Zeek boasts an extensive array of protocol log files, within these log files you can find key protocol fields.
There are handy cheat sheets that can be found here on github here:
They can also be downloaded from Corelight here: https://corelight.com/about-zeek/zeek-data
They can also be found under the open source Zeek documentation here:
Why is Zeek better than Netflow, Firewall logs, PCAP?
One of the 1st questions to ask yourself is, why is Zeek NSM data anymore useful than the other major types of NSM log data: Netflow, Firewall logs, PCAP.
Zeek vs. Netflow: Unveiling the Distinctions
Netflow provides a high-level view of session metadata, including information such as source and destination IP addresses and port numbers. Zeek's conn.log encompasses a substantial portion of the data found in Netflow. However, Zeek goes beyond Netflow by capturing additional session-related data pertaining to various protocols involved in the session in separate protocol log files. These separate protocol log files are interconnected by a unique key value known as a UID, facilitating rapid searches between different protocol data within the same session.
Below is a comparison Netflow data and Zeek's conn.log. The primary data elements present in Netflow but absent from Zeek's conn.log include:
Input and Output Network Device Interfaces - Netflow captures information about the specific network interfaces through which data enters and exits the network.
Type of Service (ToS) Values - Netflow provides a field for the Type of Service value.
Routing Information - Netflow includes routing information that aids in understanding the path data takes through the network.
Netflow's Original Purpose and Its Applicability in Cybersecurity
Netflow wasn't initially conceived for cybersecurity; its primary purpose was to facilitate system accounting on routers. This function aimed to answer queries that service providers needed to bill customers based on their data usage. Nevertheless, the widespread availability of the ability to export Netflow data by default on most networking devices, including routers, switches, and firewalls, makes it a convenient option for basic network data collection.

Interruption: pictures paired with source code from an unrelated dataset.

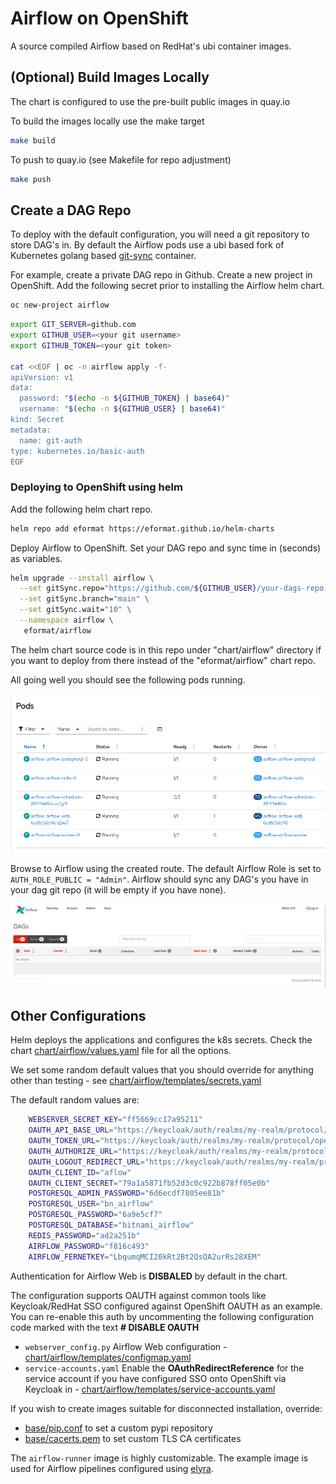 # Airflow on OpenShift

A source compiled Airflow based on RedHat's ubi container images.

## (Optional) Build Images Locally

The chart is configured to use the pre-built public images in quay.io

To build the images locally use the make target

```bash
make build
```

To push to quay.io (see Makefile for repo adjustment)

```bash
make push
```

## Create a DAG Repo

To deploy with the default configuration, you will need a git repository to store DAG's in. By default the Airflow pods use a ubi based fork of Kubernetes golang based [git-sync](https://github.com/eformat/git-sync) container.

For example, create a private DAG repo in Github. Create a new project in OpenShift. Add the following secret prior to installing the Airflow helm chart.

```bash
oc new-project airflow
```

```bash
export GIT_SERVER=github.com
export GITHUB_USER=<your git username>
export GITHUB_TOKEN=<your git token>

cat <<EOF | oc -n airflow apply -f-
apiVersion: v1
data:
  password: "$(echo -n ${GITHUB_TOKEN} | base64)"
  username: "$(echo -n ${GITHUB_USER} | base64)"
kind: Secret
metadata:
  name: git-auth
type: kubernetes.io/basic-auth
EOF
```

### Deploying to OpenShift using helm

Add the following helm chart repo.

```bash
helm repo add eformat https://eformat.github.io/helm-charts
```

Deploy Airflow to OpenShift. Set your DAG repo and sync time in (seconds) as variables.

```bash
helm upgrade --install airflow \
  --set gitSync.repo="https://github.com/${GITHUB_USER}/your-dags-repo.git" \
  --set gitSync.branch="main" \
  --set gitSync.wait="10" \
  --namespace airflow \
   eformat/airflow
```

The helm chart source code is in this repo under "chart/airflow" directory if you want to deploy from there instead of the "eformat/airflow" chart repo.

All going well you should see the following pods running.

![airflow-pods.png](images/airflow-pods.png)

Browse to Airflow using the created route. The default Airflow Role is set to `AUTH_ROLE_PUBLIC = "Admin"`. Airflow should sync any DAG's you have in your dag git repo (it will be empty if you have none).

![airflow-empty.png](images/airflow-empty.png)

## Other Configurations

Helm deploys the applications and configures the k8s secrets. Check the chart [chart/airflow/values.yaml](chart/airflow/values.yaml) file for all the options.

We set some random default values that you should override for anything other than testing - see [chart/airflow/templates/secrets.yaml](chart/airflow/templates/secrets.yaml)

The default random values are:

```bash
    WEBSERVER_SECRET_KEY="ff5669cc17a95211"
    OAUTH_API_BASE_URL="https://keycloak/auth/realms/my-realm/protocol/openid-connect"
    OAUTH_TOKEN_URL="https://keycloak/auth/realms/my-realm/protocol/openid-connect/token"
    OAUTH_AUTHORIZE_URL="https://keycloak/auth/realms/my-realm/protocol/openid-connect/auth"
    OAUTH_LOGOUT_REDIRECT_URL="https://keycloak/auth/realms/my-realm/protocol/openid-connect/logout?client_id=aflow"
    OAUTH_CLIENT_ID="aflow"
    OAUTH_CLIENT_SECRET="79a1a5871fb52d3c0c922b878ff05e0b"
    POSTGRESQL_ADMIN_PASSWORD="6d6ecdf7805ee81b"
    POSTGRESQL_USER="bn_airflow"
    POSTGRESQL_PASSWORD="6a9e5cf7"
    POSTGRESQL_DATABASE="bitnami_airflow"
    REDIS_PASSWORD="ad2a251b"
    AIRFLOW_PASSWORD="f816c493"
    AIRFLOW_FERNETKEY="LbqumqMCI20kRt2Bt2QsQA2urRs28XEM"
```

Authentication for Airflow Web is **DISBALED** by default in the chart.

The configuration supports OAUTH against common tools like Keycloak/RedHat SSO configured against OpenShift OAUTH as an example. You can re-enable this auth by uncommenting the following configuration code marked with the text **# DISABLE OAUTH**

- `webserver_config.py` Airflow Web configuration - [chart/airflow/templates/configmap.yaml](chart/airflow/templates/configmap.yaml)
- `service-accounts.yaml` Enable the **OAuthRedirectReference** for the service account if you have configured SSO onto OpenShift via Keycloak in - [chart/airflow/templates/service-accounts.yaml](chart/airflow/templates/service-accounts.yaml)

If you wish to create images suitable for disconnected installation, override:

- [base/pip.conf](base/pip.conf) to set a custom pypi repository
- [base/cacerts.pem](base/cacerts.pem) to set custom TLS CA certificates

The `airflow-runner` image is highly customizable. The example image is used for Airflow pipelines configured using [elyra](https://github.com/elyra-ai/elyra/blob/main/docs/source/recipes/configure-airflow-as-a-runtime.md).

If you're seeking a straightforward means to gather network data and you cannot direct traffic to a dedicated Zeek sensor, Netflow could be a suitable choice. However, it's important to exercise caution when dealing with Netflow logs. The sheer volume of sessions coursing through a network may render the generation of a Netflow record per session impractical. Consequently, many Netflow implementations resort to generating Netflow records on a sampling basis, such as 1 in every 50 sessions. This sampling approach aims to strike a balance between data volume and practicality.
Comparing Zeek with Firewall Logs
Firewall logs share a similar advantage to Netflow in that the majority of an organization's inbound and outbound traffic passes through the firewall, and most firewalls possess some level of logging capability for the sessions they handle. These firewall logs, sometimes referred to as firewall "traffic logs" or "Data Plane logs", offer additional insights compared to Netflow and Zeek, particularly concerning firewall policy zones, firewall rules, and the actions taken by the firewall for each session.

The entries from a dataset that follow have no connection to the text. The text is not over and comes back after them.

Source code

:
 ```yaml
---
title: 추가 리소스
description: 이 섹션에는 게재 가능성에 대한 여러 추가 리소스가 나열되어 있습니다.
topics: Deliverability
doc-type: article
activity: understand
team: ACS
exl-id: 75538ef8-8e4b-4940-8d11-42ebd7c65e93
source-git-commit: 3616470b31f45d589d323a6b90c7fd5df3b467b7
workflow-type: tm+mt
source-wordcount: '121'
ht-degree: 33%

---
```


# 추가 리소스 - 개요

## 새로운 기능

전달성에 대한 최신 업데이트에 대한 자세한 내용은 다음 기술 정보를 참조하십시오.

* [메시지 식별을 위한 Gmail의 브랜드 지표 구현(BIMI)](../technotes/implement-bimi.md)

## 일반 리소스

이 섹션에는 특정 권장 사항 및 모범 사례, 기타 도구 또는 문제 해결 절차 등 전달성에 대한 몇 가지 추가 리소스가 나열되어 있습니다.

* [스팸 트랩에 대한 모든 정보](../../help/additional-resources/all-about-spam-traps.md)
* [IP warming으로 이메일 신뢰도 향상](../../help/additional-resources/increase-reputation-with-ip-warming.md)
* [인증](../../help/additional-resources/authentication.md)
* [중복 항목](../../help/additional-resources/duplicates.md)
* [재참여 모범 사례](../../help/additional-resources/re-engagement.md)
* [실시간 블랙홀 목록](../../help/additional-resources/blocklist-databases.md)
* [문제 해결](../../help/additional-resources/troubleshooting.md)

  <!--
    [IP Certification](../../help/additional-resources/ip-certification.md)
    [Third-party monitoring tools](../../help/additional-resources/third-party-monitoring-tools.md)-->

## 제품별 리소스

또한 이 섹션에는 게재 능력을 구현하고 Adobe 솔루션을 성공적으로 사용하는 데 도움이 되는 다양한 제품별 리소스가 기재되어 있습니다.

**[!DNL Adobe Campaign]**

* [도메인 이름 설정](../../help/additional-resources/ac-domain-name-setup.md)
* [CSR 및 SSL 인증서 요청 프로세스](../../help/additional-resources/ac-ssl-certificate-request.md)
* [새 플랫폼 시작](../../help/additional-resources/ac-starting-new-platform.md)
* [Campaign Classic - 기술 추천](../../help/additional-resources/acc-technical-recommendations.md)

It's essential to recognize a few key points about firewall logs:
There is a distinction between Firewall traffic logs and firewall alerting Logs. Firewall traffic logs should not be confused with firewall alerting logs, such as those generated for threat detection like Next Generation Firewall (NGFW) Intrusion Prevention System (IPS) alerts.
When exporting firewall logs to an external SIEM or logging system, they often don't undergo sampling, which is a common practice with Netflow logs. Consequently, the consumption of firewall traffic logs in a SIEM or logging system can become prohibitively expensive and yield a lower cost-to-value ratio.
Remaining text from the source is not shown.